DHHS states that experimental administration of marijuana to
humans does not consistently alter the endocrine system. In an early
study, four male subjects administered smoked marijuana showed a
significant depression in luteinizing hormone and a significant
increase in cortisol (Cone et al., 1986). However, later studies in
male subjects receiving smoked [Delta]\9\-THC (18 mg/marijuana
cigarette) or oral [Delta]\9\-THC (10 mg t.i.d. for 3 days) showed
no changes in plasma prolactin, ACTH, cortisol, luteinizing hormone
or testosterone levels (Dax et al., 1989). Similarly, a study with
93 males and 56 female subjects showed that chronic marijuana use
did not significantly alter concentrations of testosterone,
luteinizing hormone, follicle stimulating hormone, prolactin or
cortisol (Block et al., 1991).
DHHS cites a study (Sarfaraz et al., 2005) which showed that the
cannabinoid agonist WIN 55,212-2 induces apoptosis in prostate
cancer cells growth and decreases expression of androgen receptors.
DHHS states that this data suggests a potential therapeutic value
for cannabinoid agonists in the treatment of prostate cancer, an
androgen-stimulated type of carcinoma.
In summary, while animal studies have suggested that
cannabinoids can alter multiple hormonal systems, the effects in
humans, in particular the consequences of long-term marijuana abuse,
remain unclear.
Immune System Effects
DHHS states that cannabinoids alter immune function but that
there can be differences between the effects of synthetic, natural,
and endogenous cannabinoids (Croxford and Yamamura, 2005).
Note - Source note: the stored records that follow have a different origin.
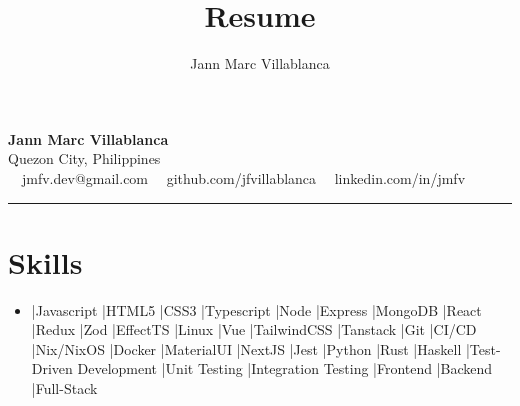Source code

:\documentclass[11pt,letterpaper]{article}
\author{Jann Marc Villablanca}
\title{Resume}
\newenvironment{pipeseparateditemize}[1][]{
    \begin{itemize}[label={}, #1]
        \item
    \def\separator{}
    \def\item{\ifhmode \unskip\space|\space\fi\relax\ignorespaces\separator}
}{%
    \end{itemize}
}
\begin{document}
\begin{center}
	{\LARGE \textbf{Jann Marc Villablanca}}\\
	Quezon City, Philippines
	\vspace{0.05cm}
	\\
	\raisebox{-0.2\height}{\Large \faEnvelopeSquare} \ \ jmfv.dev@gmail.com \hfill \raisebox{-0.2\height}{\Large \faGithubSquare} \ \ github.com/jfvillablanca \hfill \raisebox{-0.2\height}{\Large \faLinkedinSquare} \ \ linkedin.com/in/jmfv
\end{center}

\hrule
\section*{\Large Skills}

\begin{pipeseparateditemize}[leftmargin=1em,noitemsep]
    \item Javascript
    \item HTML5
    \item CSS3
    \item Typescript
    \item Node
    \item Express
    \item MongoDB
    \item React
    \item Redux
    \item Zod
    \item EffectTS
    \item Linux
    \item Vue
    \item TailwindCSS
    \item Tanstack
    \item Git
    \item CI/CD
    \item Nix/NixOS
    \item Docker
    \item MaterialUI
    \item NextJS
    \item Jest
    \item Python
    \item Rust
    \item Haskell
    \item Test-Driven Development
    \item Unit Testing
    \item Integration Testing
    \item Frontend
    \item Backend
    \item Full-Stack
\end{pipeseparateditemize}
\end{document}
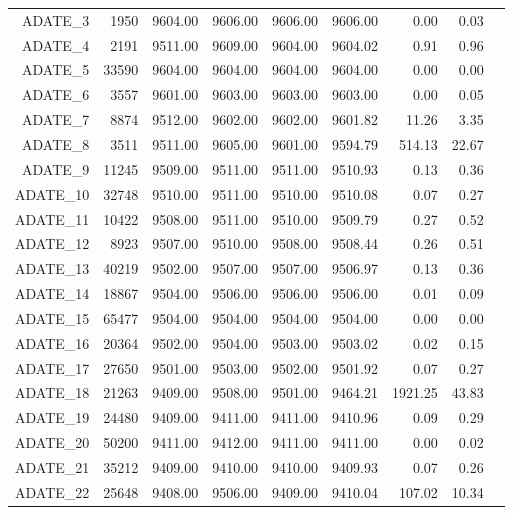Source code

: \begin{longtable}{|rrrrrrrrr|}
	ADATE\_3  &  1950  &  9604.00  &  9606.00  &  9606.00  &  9606.00  &  0.00  &  0.03 & \\
	ADATE\_4  &  2191  &  9511.00  &  9609.00  &  9604.00  &  9604.02  &  0.91  &  0.96 & \\
	ADATE\_5  &  33590  &  9604.00  &  9604.00  &  9604.00  &  9604.00  &  0.00  &  0.00 & \\
	ADATE\_6  &  3557  &  9601.00  &  9603.00  &  9603.00  &  9603.00  &  0.00  &  0.05 & \\
	ADATE\_7  &  8874  &  9512.00  &  9602.00  &  9602.00  &  9601.82  &  11.26  &  3.35 & \\
	ADATE\_8  &  3511  &  9511.00  &  9605.00  &  9601.00  &  9594.79  &  514.13  &  22.67 & \\
	ADATE\_9  &  11245  &  9509.00  &  9511.00  &  9511.00  &  9510.93  &  0.13  &  0.36 & \\
	ADATE\_10  &  32748  &  9510.00  &  9511.00  &  9510.00  &  9510.08  &  0.07  &  0.27 & \\
	ADATE\_11  &  10422  &  9508.00  &  9511.00  &  9510.00  &  9509.79  &  0.27  &  0.52 & \\
	ADATE\_12  &  8923  &  9507.00  &  9510.00  &  9508.00  &  9508.44  &  0.26  &  0.51 & \\
	ADATE\_13  &  40219  &  9502.00  &  9507.00  &  9507.00  &  9506.97  &  0.13  &  0.36 & \\
	ADATE\_14  &  18867  &  9504.00  &  9506.00  &  9506.00  &  9506.00  &  0.01  &  0.09 & \\
	ADATE\_15  &  65477  &  9504.00  &  9504.00  &  9504.00  &  9504.00  &  0.00  &  0.00 & \\
	ADATE\_16  &  20364  &  9502.00  &  9504.00  &  9503.00  &  9503.02  &  0.02  &  0.15 & \\
	ADATE\_17  &  27650  &  9501.00  &  9503.00  &  9502.00  &  9501.92  &  0.07  &  0.27 & \\
	ADATE\_18  &  21263  &  9409.00  &  9508.00  &  9501.00  &  9464.21  &  1921.25  &  43.83 & \\
	ADATE\_19  &  24480  &  9409.00  &  9411.00  &  9411.00  &  9410.96  &  0.09  &  0.29 & \\
	ADATE\_20  &  50200  &  9411.00  &  9412.00  &  9411.00  &  9411.00  &  0.00  &  0.02 & \\
	ADATE\_21  &  35212  &  9409.00  &  9410.00  &  9410.00  &  9409.93  &  0.07  &  0.26 & \\
	ADATE\_22  &  25648  &  9408.00  &  9506.00  &  9409.00  &  9410.04  &  107.02  &  10.34 & \\

\end{longtable}
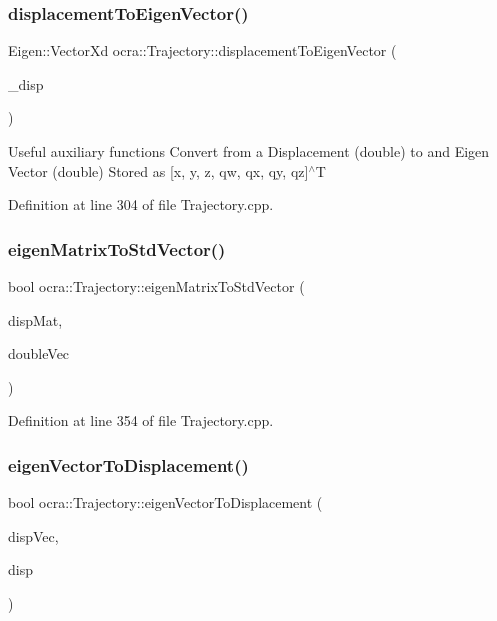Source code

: \subsubsection{\texorpdfstring{displacement\+To\+Eigen\+Vector()}{displacementToEigenVector()}}
{\footnotesize\ttfamily Eigen\+::\+Vector\+Xd ocra\+::\+Trajectory\+::displacement\+To\+Eigen\+Vector (\begin{DoxyParamCaption}\item[{Eigen\+::\+Displacementd \&}]{\+\_\+disp }\end{DoxyParamCaption})}

Useful auxiliary functions Convert from a Displacement (double) to and Eigen Vector (double) Stored as \mbox{[}x, y, z, qw, qx, qy, qz\mbox{]}$^\wedge$T

Definition at line 304 of file Trajectory.\+cpp.

\hypertarget{classocra_1_1Trajectory_a2a659e10b5701c8cd50a53ab00e69023}{}\label{classocra_1_1Trajectory_a2a659e10b5701c8cd50a53ab00e69023} 
\subsubsection{\texorpdfstring{eigen\+Matrix\+To\+Std\+Vector()}{eigenMatrixToStdVector()}}
{\footnotesize\ttfamily bool ocra\+::\+Trajectory\+::eigen\+Matrix\+To\+Std\+Vector (\begin{DoxyParamCaption}\item[{const Eigen\+::\+Matrix\+Xd \&}]{disp\+Mat,  }\item[{std\+::vector$<$ double $>$ \&}]{double\+Vec }\end{DoxyParamCaption})}



Definition at line 354 of file Trajectory.\+cpp.

\hypertarget{classocra_1_1Trajectory_ac8f9c3fdb888707304a817866f13c244}{}\label{classocra_1_1Trajectory_ac8f9c3fdb888707304a817866f13c244} 
\subsubsection{\texorpdfstring{eigen\+Vector\+To\+Displacement()}{eigenVectorToDisplacement()}}
{\footnotesize\ttfamily bool ocra\+::\+Trajectory\+::eigen\+Vector\+To\+Displacement (\begin{DoxyParamCaption}\item[{const Eigen\+::\+Vector\+Xd \&}]{disp\+Vec,  }\item[{Eigen\+::\+Displacementd \&}]{disp }\end{DoxyParamCaption})}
DHHS cites a study by Roth et al. (2005) that examined the
effect of [Delta]\9\-THC exposure on immune function and response to
HIV infection in immunodeficient mice that were implanted with human
blood cells infected with HIV. The study shows that exposure to
[Delta]\9\-THC in vivo suppresses immune function, increases HIV co-
receptor expression and acts as a cofactor to enhance HIV
replication. DEA notes that the authors of this study state that
their results suggest a dynamic interaction between [Delta]\9\-THC,
immunity, and the pathogenesis of HIV and support epidemiologic
studies that have identified marijuana use as a risk factor for HIV
infection and the progression of AIDS. However, DHHS discusses a
recent study by Abrams et al. (2003) that investigated the effect of
marijuana on immunological functioning in 67 AIDS patients who were
taking protease inhibitors. Subjects received one of three
treatments, three times a day: smoked marijuana cigarette containing
3.95 percent [Delta]\9\-THC; oral tablet containing [Delta]\9\-THC
(2.5 mg oral dronabinol); or oral placebo. There were no changes in
HIV-RNA levels between groups, demonstrating no short-term adverse
virologic effects from using cannabinoids.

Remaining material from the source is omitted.